#### Record set:
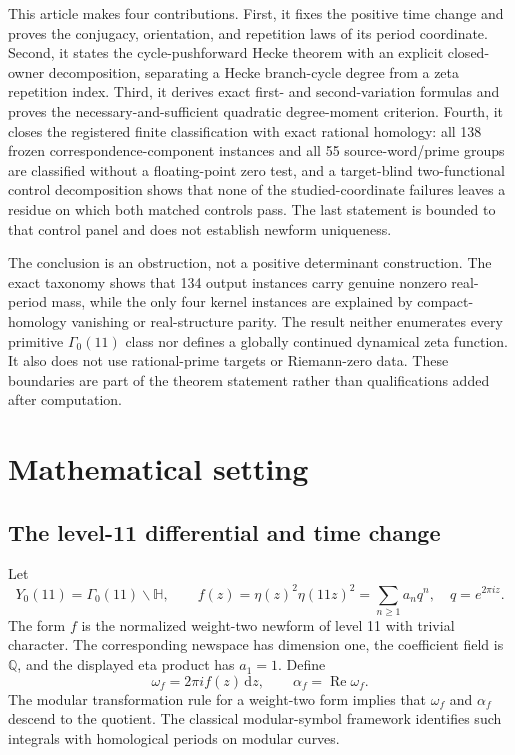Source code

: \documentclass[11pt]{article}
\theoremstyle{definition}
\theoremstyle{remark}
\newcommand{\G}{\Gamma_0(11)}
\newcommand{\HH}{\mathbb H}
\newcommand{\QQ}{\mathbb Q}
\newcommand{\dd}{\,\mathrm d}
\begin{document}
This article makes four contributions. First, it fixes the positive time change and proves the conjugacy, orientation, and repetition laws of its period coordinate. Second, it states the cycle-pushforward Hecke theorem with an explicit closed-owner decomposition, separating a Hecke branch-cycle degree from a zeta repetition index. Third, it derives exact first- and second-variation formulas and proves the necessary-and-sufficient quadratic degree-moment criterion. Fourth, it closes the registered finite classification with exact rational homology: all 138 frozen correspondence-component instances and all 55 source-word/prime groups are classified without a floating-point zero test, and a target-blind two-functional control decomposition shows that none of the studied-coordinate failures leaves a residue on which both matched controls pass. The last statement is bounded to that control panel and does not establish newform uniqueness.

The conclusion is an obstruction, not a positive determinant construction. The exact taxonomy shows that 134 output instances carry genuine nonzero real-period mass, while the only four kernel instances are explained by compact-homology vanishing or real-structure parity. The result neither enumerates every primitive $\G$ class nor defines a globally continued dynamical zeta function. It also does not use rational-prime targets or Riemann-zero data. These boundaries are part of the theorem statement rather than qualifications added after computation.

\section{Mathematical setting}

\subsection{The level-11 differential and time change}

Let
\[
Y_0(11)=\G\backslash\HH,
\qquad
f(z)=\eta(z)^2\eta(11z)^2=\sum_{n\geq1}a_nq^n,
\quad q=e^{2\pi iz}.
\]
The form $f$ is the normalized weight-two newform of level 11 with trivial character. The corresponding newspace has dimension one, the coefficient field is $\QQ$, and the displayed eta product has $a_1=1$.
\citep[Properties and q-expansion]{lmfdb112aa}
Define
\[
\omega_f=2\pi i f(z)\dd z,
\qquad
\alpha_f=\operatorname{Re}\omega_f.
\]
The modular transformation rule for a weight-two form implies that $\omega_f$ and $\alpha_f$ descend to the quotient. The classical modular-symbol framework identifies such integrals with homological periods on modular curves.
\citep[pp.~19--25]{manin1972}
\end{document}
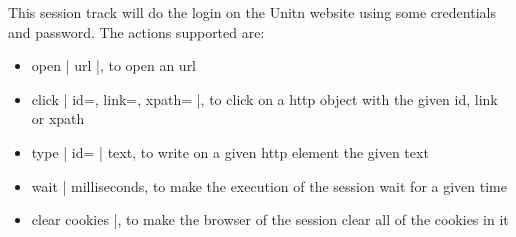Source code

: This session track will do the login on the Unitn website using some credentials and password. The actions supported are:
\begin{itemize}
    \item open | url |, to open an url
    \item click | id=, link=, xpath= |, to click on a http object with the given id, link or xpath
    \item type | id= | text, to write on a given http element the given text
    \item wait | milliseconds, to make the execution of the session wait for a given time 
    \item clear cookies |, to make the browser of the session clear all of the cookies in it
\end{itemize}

#### What the task requires:
Each record above goes into the copy word for word; the pictures do not.

#### Completed task:
Source code

: \documentclass[11pt]{article}
\theoremstyle{definition}
\theoremstyle{remark}
\newcommand{\G}{\Gamma_0(11)}
\newcommand{\HH}{\mathbb H}
\newcommand{\QQ}{\mathbb Q}
\newcommand{\dd}{\,\mathrm d}
\begin{document}
This article makes four contributions. First, it fixes the positive time change and proves the conjugacy, orientation, and repetition laws of its period coordinate. Second, it states the cycle-pushforward Hecke theorem with an explicit closed-owner decomposition, separating a Hecke branch-cycle degree from a zeta repetition index. Third, it derives exact first- and second-variation formulas and proves the necessary-and-sufficient quadratic degree-moment criterion. Fourth, it closes the registered finite classification with exact rational homology: all 138 frozen correspondence-component instances and all 55 source-word/prime groups are classified without a floating-point zero test, and a target-blind two-functional control decomposition shows that none of the studied-coordinate failures leaves a residue on which both matched controls pass. The last statement is bounded to that control panel and does not establish newform uniqueness.

The conclusion is an obstruction, not a positive determinant construction. The exact taxonomy shows that 134 output instances carry genuine nonzero real-period mass, while the only four kernel instances are explained by compact-homology vanishing or real-structure parity. The result neither enumerates every primitive $\G$ class nor defines a globally continued dynamical zeta function. It also does not use rational-prime targets or Riemann-zero data. These boundaries are part of the theorem statement rather than qualifications added after computation.

\section{Mathematical setting}

\subsection{The level-11 differential and time change}

Let
\[
Y_0(11)=\G\backslash\HH,
\qquad
f(z)=\eta(z)^2\eta(11z)^2=\sum_{n\geq1}a_nq^n,
\quad q=e^{2\pi iz}.
\]
The form $f$ is the normalized weight-two newform of level 11 with trivial character. The corresponding newspace has dimension one, the coefficient field is $\QQ$, and the displayed eta product has $a_1=1$.
\citep[Properties and q-expansion]{lmfdb112aa}
Define
\[
\omega_f=2\pi i f(z)\dd z,
\qquad
\alpha_f=\operatorname{Re}\omega_f.
\]
The modular transformation rule for a weight-two form implies that $\omega_f$ and $\alpha_f$ descend to the quotient. The classical modular-symbol framework identifies such integrals with homological periods on modular curves.
\citep[pp.~19--25]{manin1972}
\end{document}
Source code

: This session track will do the login on the Unitn website using some credentials and password. The actions supported are:
\begin{itemize}
    \item open | url |, to open an url
    \item click | id=, link=, xpath= |, to click on a http object with the given id, link or xpath
    \item type | id= | text, to write on a given http element the given text
    \item wait | milliseconds, to make the execution of the session wait for a given time 
    \item clear cookies |, to make the browser of the session clear all of the cookies in it
\end{itemize}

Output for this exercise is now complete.